Museum curator Joanna Tapp says: “It’s a huge archive we’ve been cataloguing it and wanted to present the different roles and images of Menuhin over the years, both the one he presented of himself and the one the press imposed on him.”

Born in New York, when an anti-Semitic landlady showed his Belarus-born parents Moshe and Marutha around a prospective apartment and commented they’d be glad to know she didn’t take Jews, Marutha vowed to call her unborn son Yehudi, (Hebrew for Jew) as an act of pride and defiance.

The family moved to San Francisco where Menuhin started learning violin aged four and made his first solo appearance three years later with the San Franciso Symphony Orchestra.

He soon became a media sensation; photos emphasised his youth; wearing shorts and earning an ice cream as a post concert reward.

One image in the exhibition shows him flanked by his adoring sisters Hephzibah and Yaltah. In another he meets screen idol Charlie Chaplin on the set of City Lights.

The family moved to Paris so Yehudi could study, a copy of his schedule shows he practised five hours at day - with a rest on Sunday.

“He had a close-knit supportive family. His father became his manager and he was home schooled. He credited them with keeping his feet on the ground during his peripatetic childhood,” says Tapp.

In Europe Menuhin studied under teachers such as Georges Enesco and Adolf Busch and in 1932 made his famous recording of Elgar’s Violin Concerto at Abbey Road studios with the composer conducting.

As his career progressed Menuhin was a renowned interpreter of Bach, Bartok and Ernescu.

“He was a great interpreter of music with a folk influence,” says Tapp.

“He had a wonderful connection and insight into this music. His style of playing and learning was spontaneous rather than technically perfect. One teacher taught him to visualise what the sounds looked like - to respond to the music emotionally. You can see notes on the scores like ‘sounds like the murmuring of a crowd around a minaret,’ or ‘sounds like an octopus trying to hug someone’.”

During the war Menuhin performed for Allied Soldiers and in 1945 with Benjamin Britten at the piano gave a concert for the surviving inmates of Bergen Belsen.

By contrast in 1947 Menuhin was the first Jewish musician to play with the Berlin Philharmonic under controversial conductor Wilhelm Furtwangler.

Many thought him a Nazi sympathiser for remaining in Germany throughout the war, but in a decision which would later give Menuhin problems playing in Israel, the violinist wanted to rehabilitate the German music scene.

“He was socially conscious and would play where other musicians would not - like Russia or South Africa because he believed in using music to build bridges and make connections.

“He would often write letters to the newspapers and came across as a humanist in his writings. Perhaps some felt he was an opinionated busy body but although he had a lot of self belief, he was no diva.”
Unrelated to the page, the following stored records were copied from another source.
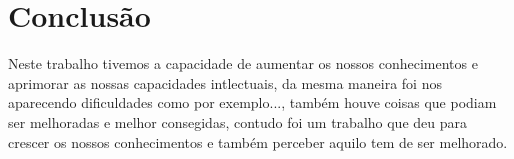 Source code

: \documentclass{llncs}
\begin{document}

\section{Conclusão}
Neste trabalho tivemos a capacidade de aumentar os nossos conhecimentos e aprimorar as nossas capacidades intlectuais, da mesma maneira foi nos 
aparecendo dificuldades como por exemplo..., também houve coisas que podiam ser melhoradas e melhor consegidas, contudo foi um trabalho que deu para crescer os nossos conhecimentos e também perceber aquilo tem de ser melhorado.

%


\end{document}
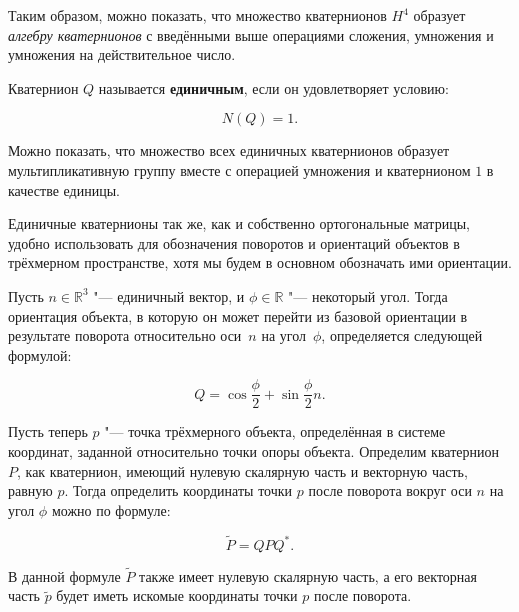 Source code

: Таким образом, можно показать, что множество кватернионов $H^4$ образует \textit{алгебру кватернионов} с введёнными
выше операциями сложения, умножения и умножения на действительное число.

\begin{definition}
Кватернион $Q$ называется \textbf{единичным}, если он удовлетворяет условию:

$$
N(Q)=1.
$$
\end{definition}

Можно показать, что множество всех единичных кватернионов образует мультипликативную группу вместе с операцией
умножения и кватернионом $1$ в качестве единицы.

Единичные кватернионы так же, как и собственно ортогональные матрицы, удобно использовать для обозначения поворотов и
ориентаций объектов в трёхмерном пространстве, хотя мы будем в основном обозначать ими ориентации.

Пусть $n \in \mathbb{R}^3$ "--- единичный вектор, и $\phi \in \mathbb{R}$ "--- некоторый угол. Тогда ориентация
объекта, в которую он может перейти из базовой ориентации в результате поворота относительно оси~$n$ на угол~$\phi$,
определяется следующей формулой:

$$
Q=\cos\frac{\phi}{2}+\sin\frac{\phi}{2}n.
$$

Пусть теперь $p$ "--- точка трёхмерного объекта, определённая в системе координат, заданной относительно точки опоры
объекта. Определим кватернион $P$, как кватернион, имеющий нулевую скалярную часть и векторную часть, равную $p$.
Тогда определить координаты точки $p$ после поворота вокруг оси $n$ на угол $\phi$ можно по формуле:

$$
\tilde P=QPQ^*.
$$

В данной формуле $\tilde P$ также имеет нулевую скалярную часть, а его векторная часть $\tilde p$ будет иметь искомые
координаты точки $p$ после поворота.
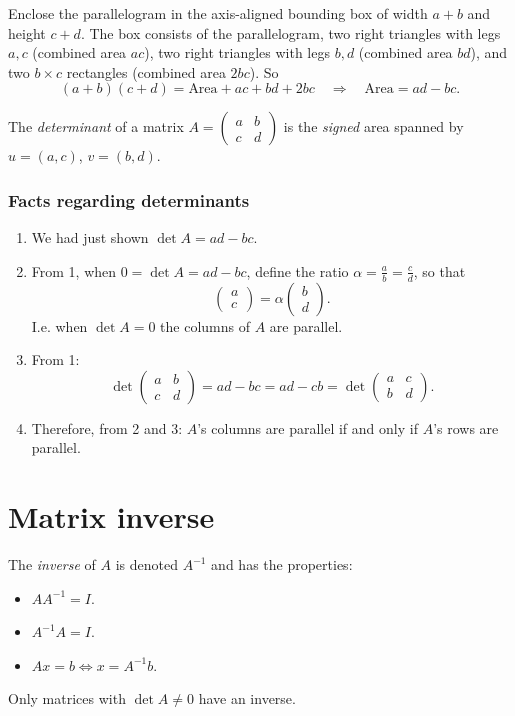 Enclose the parallelogram in the axis-aligned bounding box of width
$a+b$ and height $c+d$. The box consists of the parallelogram, two
right triangles with legs $a,c$ (combined area $ac$), two right
triangles with legs $b,d$ (combined area $bd$), and two $b\times c$
rectangles (combined area $2bc$). So
\[
(a+b)(c+d) = \text{Area} + ac + bd + 2bc
\quad\Longrightarrow\quad
\text{Area} = ad - bc.
\]

\begin{definition}
The \emph{determinant} of a matrix
$A=\begin{pmatrix}a&b\\c&d\end{pmatrix}$ is the \emph{signed} area
spanned by $u=(a,c)$, $v=(b,d)$. 
\end{definition}
\subsubsection{Facts regarding determinants}
\begin{enumerate}
\item We had just shown $\det A = ad-bc$.

\item From 1, when $0 = \det A = ad-bc$, define the ratio $\alpha =
  \frac{a}{b} = \frac{c}{d}$, so that
\[
\begin{pmatrix}a\\c\end{pmatrix} = \alpha \begin{pmatrix}b\\d\end{pmatrix}.
\]
I.e. when $\det A = 0$ the columns of $A$ are parallel.

\item From 1:
\[
\det \begin{pmatrix}a&b\\c&d\end{pmatrix} = ad-bc = ad-cb =
\det \begin{pmatrix}a&c\\b&d\end{pmatrix}.
\]
 \item Therefore, from 2 and 3: $A$'s columns are parallel if and only
   if $A$'s rows are parallel.
\end{enumerate}
\section{Matrix inverse}
The \emph{inverse} of $A$ is denoted $A^{-1}$ and has the properties:
\begin{itemize}
\item $AA^{-1} = I$.
\item $A^{-1} A = I$.
\item $Ax = b \Longleftrightarrow x = A^{-1}b$.
\end{itemize}
Only matrices with $\det A \neq 0$ have an inverse.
The exhibition includes archival film footage and interviews with collaborators and friends as well as recordings of his work.

After visiting India in the 50s, Menuhin embraced yoga, Indian music and was an early adopter of organic food and green issues. Photos show him practising with his yogi and doing a headstand on the podium while conducting with his feet.

In 1959 he bought No2 The Grove, Highgate where he lived with second wife the ballerina Diana Gould and their two sons. Writing in his autobiography he says: “Everything seemed to point to London. For Diana, England was home, for the children it meant educational opportunity, for me, ever since my first sight of it thirty years earlier, it had been the most liveable country in the world.”

Menuhin became President and later Patron of the Highgate Society before moving to Knightsbridge in the early 80s.

He became a British Citizen in 1985 and was one of the first classical musicians to collaborate with non classical artists. John Dankworth, Stephane Grappelli and Ravi Shankar with whom he played a concert at the UN in New York and collaborated on the award-winning album West Meets East.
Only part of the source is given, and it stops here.